Records section start

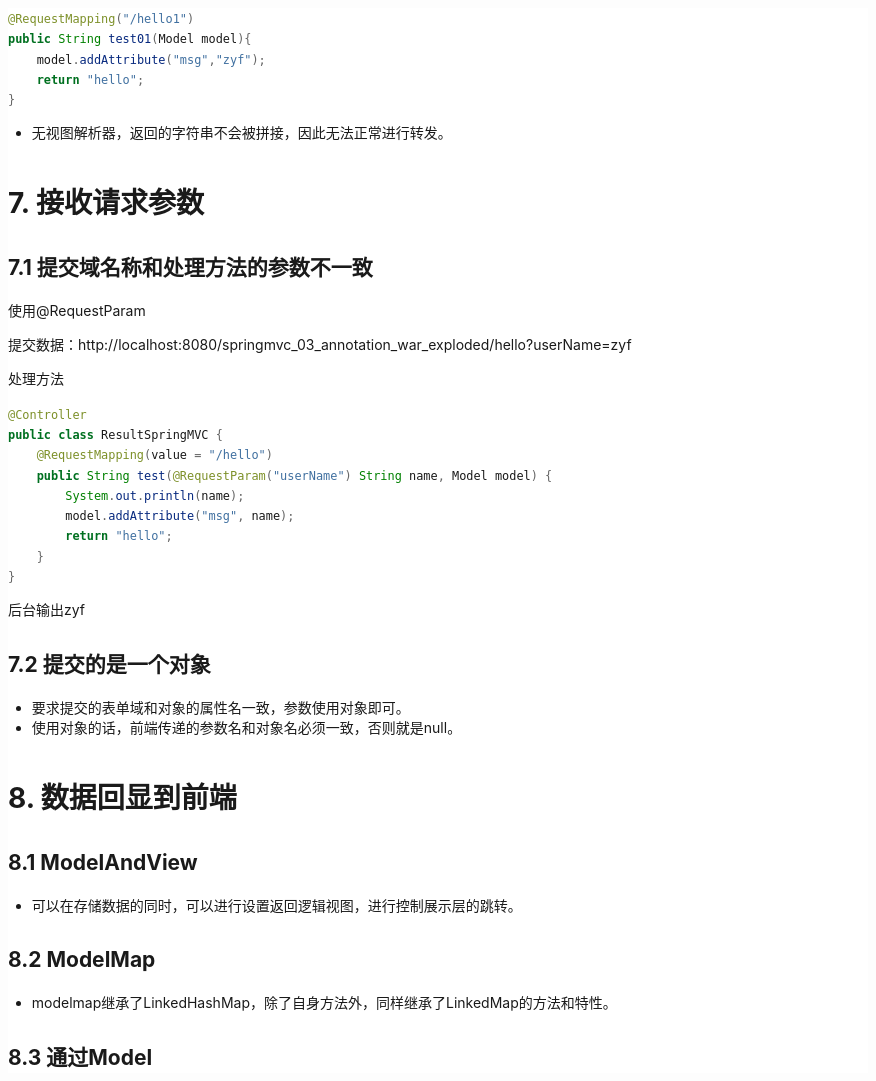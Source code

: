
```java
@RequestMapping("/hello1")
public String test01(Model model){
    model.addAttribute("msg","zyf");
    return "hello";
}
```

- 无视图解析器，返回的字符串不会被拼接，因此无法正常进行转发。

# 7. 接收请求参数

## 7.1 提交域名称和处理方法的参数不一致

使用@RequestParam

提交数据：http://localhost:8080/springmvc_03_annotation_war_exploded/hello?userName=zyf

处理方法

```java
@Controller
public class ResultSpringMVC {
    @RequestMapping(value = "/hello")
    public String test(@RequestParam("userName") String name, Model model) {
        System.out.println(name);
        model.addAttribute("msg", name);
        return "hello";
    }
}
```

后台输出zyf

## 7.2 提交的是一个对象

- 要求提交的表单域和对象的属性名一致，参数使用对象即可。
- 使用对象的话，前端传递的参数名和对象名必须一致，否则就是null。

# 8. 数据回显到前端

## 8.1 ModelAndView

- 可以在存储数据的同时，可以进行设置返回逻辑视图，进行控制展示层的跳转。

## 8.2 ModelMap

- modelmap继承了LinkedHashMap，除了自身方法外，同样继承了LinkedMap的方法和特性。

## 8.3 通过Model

Records section end

* **How to complete this task**: Repeat the material exactly. Skip the images.

* **Your response**:
Source code

:
```java
@RequestMapping("/hello1")
public String test01(Model model){
    model.addAttribute("msg","zyf");
    return "hello";
}
```

- 无视图解析器，返回的字符串不会被拼接，因此无法正常进行转发。

# 7. 接收请求参数

## 7.1 提交域名称和处理方法的参数不一致

使用@RequestParam

提交数据：http://localhost:8080/springmvc_03_annotation_war_exploded/hello?userName=zyf

处理方法

```java
@Controller
public class ResultSpringMVC {
    @RequestMapping(value = "/hello")
    public String test(@RequestParam("userName") String name, Model model) {
        System.out.println(name);
        model.addAttribute("msg", name);
        return "hello";
    }
}
```

后台输出zyf

## 7.2 提交的是一个对象

- 要求提交的表单域和对象的属性名一致，参数使用对象即可。
- 使用对象的话，前端传递的参数名和对象名必须一致，否则就是null。

# 8. 数据回显到前端

## 8.1 ModelAndView

- 可以在存储数据的同时，可以进行设置返回逻辑视图，进行控制展示层的跳转。

## 8.2 ModelMap

- modelmap继承了LinkedHashMap，除了自身方法外，同样继承了LinkedMap的方法和特性。

## 8.3 通过Model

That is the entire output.